Publikation
Automatic Assignment of Semantic Frames in Dialogue
Natalia Skachkova
Mastersthesis, University of Saarland, 1/2021.
Zusammenfassung
Natural language understanding (NLU) is one of the most challenging NLP tasks. There
exist different approaches to ‘teaching’ a machine to ‘understand’ the meaning of words,
sentences and larger units of text. One of them employs the ideas of frame semantics.
According to frame semantics, a semantic frame represents some event or situation.
The meaning of a word can be understood only in context, and both the word and the
expressions that introduce the context take certain slots of a frame.
Currently, the application of frame semantics to NLU tasks is not a very well-
explored research topic. The task of automatic assignment of semantic frames in dialogue
is hardly studied at all. An additional challenge here is a lack of annotated data.
However, classification of utterances using frames offers a lot of advantages: it allows
to capture the semantics of the whole utterance, gives it structure and has necessary
inventory to formalize this structure together with the relations between its elements.

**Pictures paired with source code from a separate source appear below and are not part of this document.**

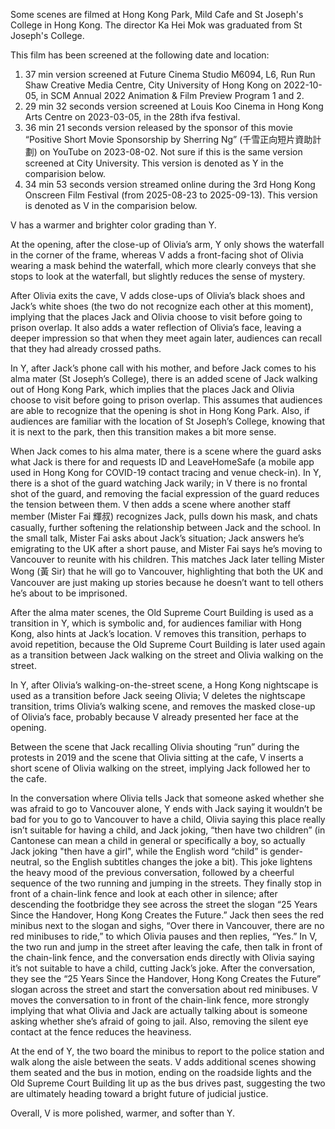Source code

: Some scenes are filmed at Hong Kong Park, Mild Cafe and St Joseph's College in Hong Kong. The director Ka Hei Mok was graduated from St Joseph's College.

This film has been screened at the following date and location:

1. 37 min version screened at Future Cinema Studio M6094, L6, Run Run Shaw Creative Media Centre, City University of Hong Kong on 2022-10-05, in SCM Annual 2022 Animation & Film Preview Program 1 and 2.
2. 29 min 32 seconds version screened at Louis Koo Cinema in Hong Kong Arts Centre on 2023-03-05, in the 28th ifva festival.
3. 36 min 21 seconds version released by the sponsor of this movie “Positive Short Movie Sponsorship by Sherring Ng” (千雪正向短片資助計劃) on YouTube on 2023-08-02. Not sure if this is the same version screened at City University. This version is denoted as Y in the comparision below.
4. 34 min 53 seconds version streamed online during the 3rd Hong Kong Onscreen Film Festival (from 2025-08-23 to 2025-09-13). This version is denoted as V in the comparision below.

V has a warmer and brighter color grading than Y.

At the opening, after the close-up of Olivia’s arm, Y only shows the waterfall in the corner of the frame, whereas V adds a front-facing shot of Olivia wearing a mask behind the waterfall, which more clearly conveys that she stops to look at the waterfall, but slightly reduces the sense of mystery.

After Olivia exits the cave, V adds close-ups of Olivia’s black shoes and Jack’s white shoes (the two do not recognize each other at this moment), implying that the places Jack and Olivia choose to visit before going to prison overlap. It also adds a water reflection of Olivia’s face, leaving a deeper impression so that when they meet again later, audiences can recall that they had already crossed paths.

In Y, after Jack’s phone call with his mother, and before Jack comes to his alma mater (St Joseph’s College), there is an added scene of Jack walking out of Hong Kong Park, which implies that the places Jack and Olivia choose to visit before going to prison overlap. This assumes that audiences are able to recognize that the opening is shot in Hong Kong Park. Also, if audiences are familiar with the location of St Joseph’s College, knowing that it is next to the park, then this transition makes a bit more sense.

When Jack comes to his alma mater, there is a scene where the guard asks what Jack is there for and requests ID and LeaveHomeSafe (a mobile app used in Hong Kong for COVID-19 contact tracing and venue check-in). In Y, there is a shot of the guard watching Jack warily; in V there is no frontal shot of the guard, and removing the facial expression of the guard reduces the tension between them. V then adds a scene where another staff member (Mister Fai 輝叔) recognizes Jack, pulls down his mask, and chats casually, further softening the relationship between Jack and the school. In the small talk, Mister Fai asks about Jack’s situation; Jack answers he’s emigrating to the UK after a short pause, and Mister Fai says he’s moving to Vancouver to reunite with his children. This matches Jack later telling Mister Wong (黃 Sir) that he will go to Vancouver, highlighting that both the UK and Vancouver are just making up stories because he doesn’t want to tell others he’s about to be imprisoned.

After the alma mater scenes, the Old Supreme Court Building is used as a transition in Y, which is symbolic and, for audiences familiar with Hong Kong, also hints at Jack’s location. V removes this transition, perhaps to avoid repetition, because the Old Supreme Court Building is later used again as a transition between Jack walking on the street and Olivia walking on the street.

In Y, after Olivia’s walking-on-the-street scene, a Hong Kong nightscape is used as a transition before Jack seeing Olivia; V deletes the nightscape transition, trims Olivia’s walking scene, and removes the masked close-up of Olivia’s face, probably because V already presented her face at the opening.

Between the scene that Jack recalling Olivia shouting “run” during the protests in 2019 and the scene that Olivia sitting at the cafe, V inserts a short scene of Olivia walking on the street, implying Jack followed her to the cafe.

In the conversation where Olivia tells Jack that someone asked whether she was afraid to go to Vancouver alone, Y ends with Jack saying it wouldn’t be bad for you to go to Vancouver to have a child, Olivia saying this place really isn’t suitable for having a child, and Jack joking, “then have two children” (in Cantonese  can mean a child in general or specifically a boy, so actually Jack joking "then have a girl", while the English word “child” is gender-neutral, so the English subtitles changes the joke a bit). This joke lightens the heavy mood of the previous conversation, followed by a cheerful sequence of the two running and jumping in the streets. They finally stop in front of a chain-link fence and look at each other in silence; after descending the footbridge they see across the street the slogan “25 Years Since the Handover, Hong Kong Creates the Future.” Jack then sees the red minibus next to the slogan and sighs, “Over there in Vancouver, there are no red minibuses to ride,” to which Olivia pauses and then replies, “Yes.” In V, the two run and jump in the street after leaving the cafe, then talk in front of the chain-link fence, and the conversation ends directly with Olivia saying it’s not suitable to have a child, cutting Jack’s joke. After the conversation, they see the “25 Years Since the Handover, Hong Kong Creates the Future” slogan across the street and start the conversation about red minibuses. V moves the conversation to in front of the chain-link fence, more strongly implying that what Olivia and Jack are actually talking about is someone asking whether she’s afraid of going to jail. Also, removing the silent eye contact at the fence reduces the heaviness.

At the end of Y, the two board the minibus to report to the police station and walk along the aisle between the seats. V adds additional scenes showing them seated and the bus in motion, ending on the roadside lights and the Old Supreme Court Building lit up as the bus drives past, suggesting the two are ultimately heading toward a bright future of judicial justice.

Overall, V is more polished, warmer, and softer than Y.
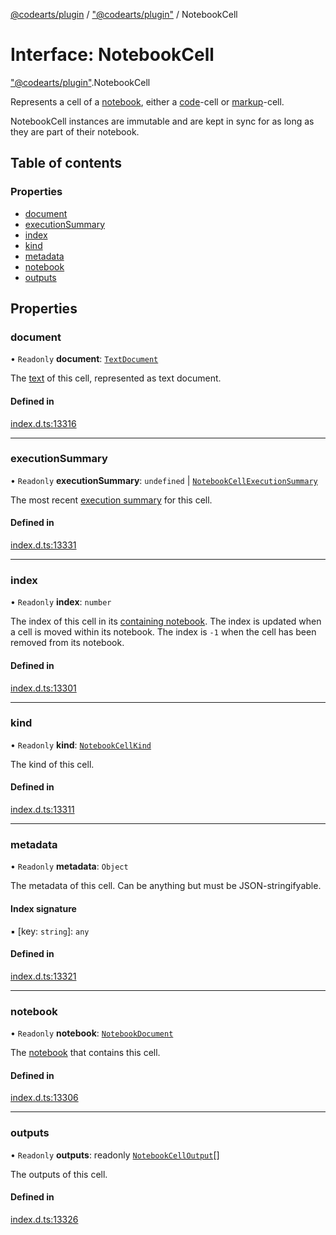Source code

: [@codearts/plugin](../README.md) / ["@codearts/plugin"](../modules/_codearts_plugin_.md) / NotebookCell

# Interface: NotebookCell

["@codearts/plugin"](../modules/_codearts_plugin_.md).NotebookCell

Represents a cell of a [notebook](codearts_plugin_.NotebookDocument.md), either a [code](../enums/codearts_plugin_.NotebookCellKind.md#code)-cell
or [markup](../enums/codearts_plugin_.NotebookCellKind.md#markup)-cell.

NotebookCell instances are immutable and are kept in sync for as long as they are part of their notebook.

## Table of contents

### Properties

- [document](codearts_plugin_.NotebookCell.md#document)
- [executionSummary](codearts_plugin_.NotebookCell.md#executionsummary)
- [index](codearts_plugin_.NotebookCell.md#index)
- [kind](codearts_plugin_.NotebookCell.md#kind)
- [metadata](codearts_plugin_.NotebookCell.md#metadata)
- [notebook](codearts_plugin_.NotebookCell.md#notebook)
- [outputs](codearts_plugin_.NotebookCell.md#outputs)

## Properties

### document

• `Readonly` **document**: [`TextDocument`](codearts_plugin_.TextDocument.md)

The [text](codearts_plugin_.TextDocument.md) of this cell, represented as text document.

#### Defined in

[index.d.ts:13316](https://github.com/huaweicloud/cloudide-plugin-api/blob/4d28848/index.d.ts#L13316)

___

### executionSummary

• `Readonly` **executionSummary**: `undefined` \| [`NotebookCellExecutionSummary`](codearts_plugin_.NotebookCellExecutionSummary.md)

The most recent [execution summary](codearts_plugin_.NotebookCellExecutionSummary.md) for this cell.

#### Defined in

[index.d.ts:13331](https://github.com/huaweicloud/cloudide-plugin-api/blob/4d28848/index.d.ts#L13331)

___

### index

• `Readonly` **index**: `number`

The index of this cell in its [containing notebook](codearts_plugin_.NotebookDocument.md#cellat). The
index is updated when a cell is moved within its notebook. The index is `-1`
when the cell has been removed from its notebook.

#### Defined in

[index.d.ts:13301](https://github.com/huaweicloud/cloudide-plugin-api/blob/4d28848/index.d.ts#L13301)

___

### kind

• `Readonly` **kind**: [`NotebookCellKind`](../enums/codearts_plugin_.NotebookCellKind.md)

The kind of this cell.

#### Defined in

[index.d.ts:13311](https://github.com/huaweicloud/cloudide-plugin-api/blob/4d28848/index.d.ts#L13311)

___

### metadata

• `Readonly` **metadata**: `Object`

The metadata of this cell. Can be anything but must be JSON-stringifyable.

#### Index signature

▪ [key: `string`]: `any`

#### Defined in

[index.d.ts:13321](https://github.com/huaweicloud/cloudide-plugin-api/blob/4d28848/index.d.ts#L13321)

___

### notebook

• `Readonly` **notebook**: [`NotebookDocument`](codearts_plugin_.NotebookDocument.md)

The [notebook](codearts_plugin_.NotebookDocument.md) that contains this cell.

#### Defined in

[index.d.ts:13306](https://github.com/huaweicloud/cloudide-plugin-api/blob/4d28848/index.d.ts#L13306)

___

### outputs

• `Readonly` **outputs**: readonly [`NotebookCellOutput`](../classes/codearts_plugin_.NotebookCellOutput.md)[]

The outputs of this cell.

#### Defined in

[index.d.ts:13326](https://github.com/huaweicloud/cloudide-plugin-api/blob/4d28848/index.d.ts#L13326)
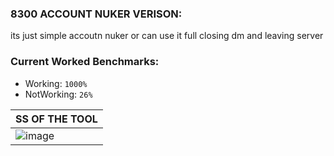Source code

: ### 8300  ACCOUNT NUKER  VERISON:
its just simple accoutn nuker or can use it full closing dm and leaving server

### Current Worked Benchmarks:
- Working: `1000%`
- NotWorking: `26%`


| SS OF THE TOOL| 
| ------------- | 
| ![image](https://cdn.discordapp.com/attachments/835677126958776320/845065428869971968/unknown.png) |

In this thesis we investigate the potential of frame semantics as a meaning representation
framework for team communication in a disaster response scenario. We
focus on the automatic frame assignment and retrain PAFIBERT, which is one of the
state-of-the-art frame classifiers, on English and German TRADR data. We examine
the performance of both models and discuss their adjustments, such as sampling of
additional instances from an unrelated domain, adding extra features to input token
representations, applying frame filtering to exclude unlikely candidate frames and some
others.
We show that sampling extra out-of-domain training data has a limited positive
effect if the original training set is small, and that filtering may also produce a positive
influence on the classifier performance, if the training set is large enough and has a
good coverage of frame-evoking targets. We discuss an unexpected impact of extra
features on the models’ behaviour and perform a careful study of the mistakes made
by the classifiers.
In addition, we present a detailed analysis of all the corpora used in our experiments
with respect to the distributions of semantic frames, lexical units that evoke them,
parts of speech of these units and so on. The results of this analysis can be useful for
further research in the area of frame semantics. Finally, we summarize our experience
of annotating TRADR data with frames in the form of annotation guidelines.